The factors on metallic iron crystallization from slag of direct coal liquefaction residue SiO2-Al2O3-Fe2O3-CaO-MgO-TiO2-Na2O-K2O system in the entrained flow gasification condition

Abstract

The gasification of direct coal liquefaction residue (DCLR) enhances the overall economy of the direct coal liquefaction process. However, the DCLR ash is rich in iron due to pyrite as the catalyst during liquefaction. Coal blending plan with DCLR for gasification should consider the possibility of metallic iron crystallization and agglomeration ahead of suitable viscosity range. In this study, the iron behavior in the DCLR slag in the gasification condition was discussed by the thermodynamic modelling of SiO2-Al2O3-Fe2O3-CaO-MgO-TiO2-Na2O-K2O. Results show that the metallic iron forms only in the dry feed entrained flow gasifier for the high content of reducing gases. The metallic iron crystallizes when Fe2+ of the liquid phase fails to be stabilized by -Si-O. The competition reaction with -Si-O between Ca2+ and Fe2+ and the formation of calcium aluminum-silicate also contribute the metallic iron crystallization.

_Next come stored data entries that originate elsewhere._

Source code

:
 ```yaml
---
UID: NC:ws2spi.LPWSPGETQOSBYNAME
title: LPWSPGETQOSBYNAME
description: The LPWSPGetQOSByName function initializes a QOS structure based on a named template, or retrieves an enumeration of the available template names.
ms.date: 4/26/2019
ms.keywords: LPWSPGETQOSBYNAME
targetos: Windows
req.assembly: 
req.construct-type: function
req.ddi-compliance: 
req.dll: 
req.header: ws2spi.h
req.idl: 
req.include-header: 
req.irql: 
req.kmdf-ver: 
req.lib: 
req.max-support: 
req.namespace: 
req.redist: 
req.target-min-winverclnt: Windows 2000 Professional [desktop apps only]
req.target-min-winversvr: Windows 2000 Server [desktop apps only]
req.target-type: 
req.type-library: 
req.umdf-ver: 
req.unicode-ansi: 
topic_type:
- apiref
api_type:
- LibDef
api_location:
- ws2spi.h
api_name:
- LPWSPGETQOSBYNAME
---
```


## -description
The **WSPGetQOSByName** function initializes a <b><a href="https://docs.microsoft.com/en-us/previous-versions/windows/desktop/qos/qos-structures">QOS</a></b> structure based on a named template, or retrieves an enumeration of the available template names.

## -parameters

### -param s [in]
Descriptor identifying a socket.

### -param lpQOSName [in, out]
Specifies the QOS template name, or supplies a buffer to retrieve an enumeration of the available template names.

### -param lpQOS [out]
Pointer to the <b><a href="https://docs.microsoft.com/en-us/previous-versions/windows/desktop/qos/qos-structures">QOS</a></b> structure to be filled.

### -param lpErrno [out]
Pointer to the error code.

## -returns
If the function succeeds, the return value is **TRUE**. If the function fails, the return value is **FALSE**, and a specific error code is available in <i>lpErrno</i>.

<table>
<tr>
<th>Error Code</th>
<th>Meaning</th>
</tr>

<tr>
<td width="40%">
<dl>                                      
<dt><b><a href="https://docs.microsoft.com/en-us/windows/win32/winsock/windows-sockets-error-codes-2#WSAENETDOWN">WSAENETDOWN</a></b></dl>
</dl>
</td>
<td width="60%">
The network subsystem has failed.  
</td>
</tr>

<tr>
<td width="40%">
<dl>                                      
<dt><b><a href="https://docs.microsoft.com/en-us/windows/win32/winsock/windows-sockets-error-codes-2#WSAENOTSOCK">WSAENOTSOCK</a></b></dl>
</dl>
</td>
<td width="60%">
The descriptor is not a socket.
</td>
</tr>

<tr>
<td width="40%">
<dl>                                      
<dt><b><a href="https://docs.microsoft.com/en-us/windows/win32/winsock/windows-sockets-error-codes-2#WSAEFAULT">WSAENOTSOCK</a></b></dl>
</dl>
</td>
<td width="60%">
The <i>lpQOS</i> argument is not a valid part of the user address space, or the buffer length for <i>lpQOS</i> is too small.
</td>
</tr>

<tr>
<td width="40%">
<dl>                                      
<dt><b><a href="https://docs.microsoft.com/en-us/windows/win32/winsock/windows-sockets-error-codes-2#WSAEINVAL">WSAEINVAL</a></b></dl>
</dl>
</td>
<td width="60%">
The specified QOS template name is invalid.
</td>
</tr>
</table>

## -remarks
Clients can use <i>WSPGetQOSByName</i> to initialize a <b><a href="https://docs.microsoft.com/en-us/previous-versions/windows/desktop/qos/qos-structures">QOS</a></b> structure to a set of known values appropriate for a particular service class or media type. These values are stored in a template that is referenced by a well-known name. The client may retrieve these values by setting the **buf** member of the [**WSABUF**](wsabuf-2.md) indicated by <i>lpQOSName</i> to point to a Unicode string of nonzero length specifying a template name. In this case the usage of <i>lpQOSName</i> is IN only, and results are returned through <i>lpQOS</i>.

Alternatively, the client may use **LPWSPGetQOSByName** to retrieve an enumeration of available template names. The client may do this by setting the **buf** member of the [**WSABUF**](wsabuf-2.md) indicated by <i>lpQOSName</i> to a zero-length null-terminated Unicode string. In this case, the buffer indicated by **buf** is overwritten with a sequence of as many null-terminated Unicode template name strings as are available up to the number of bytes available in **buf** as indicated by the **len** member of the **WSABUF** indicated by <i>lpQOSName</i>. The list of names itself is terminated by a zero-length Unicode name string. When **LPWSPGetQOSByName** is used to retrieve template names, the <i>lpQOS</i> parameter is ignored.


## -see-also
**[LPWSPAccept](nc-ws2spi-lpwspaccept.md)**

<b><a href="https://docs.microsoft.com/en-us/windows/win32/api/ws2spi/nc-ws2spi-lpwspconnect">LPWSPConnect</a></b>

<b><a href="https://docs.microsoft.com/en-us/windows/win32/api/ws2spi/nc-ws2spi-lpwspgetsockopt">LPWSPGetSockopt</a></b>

In the gasification condition, the metallic iron crystallization can be inhibited by decreasing the iron content/α value (α = CaO/(SiO2 + Al2O3), mass ratio) or by increasing S/A (S/A = SiO2/Al2O3, mass ratio) of DCLR ash. Finally, the DCLR blends with 3.5 wt% sand/8.0 wt% mullite/50.0 wt% Dalai Nur coal/90.0 wt% Duolun coal is the feasible feedstock for pulverized coal gasifier, because the temperature of iron crystallization is below the tapping temperature of 1350 °C and the viscosity is less than 25 Pa·s.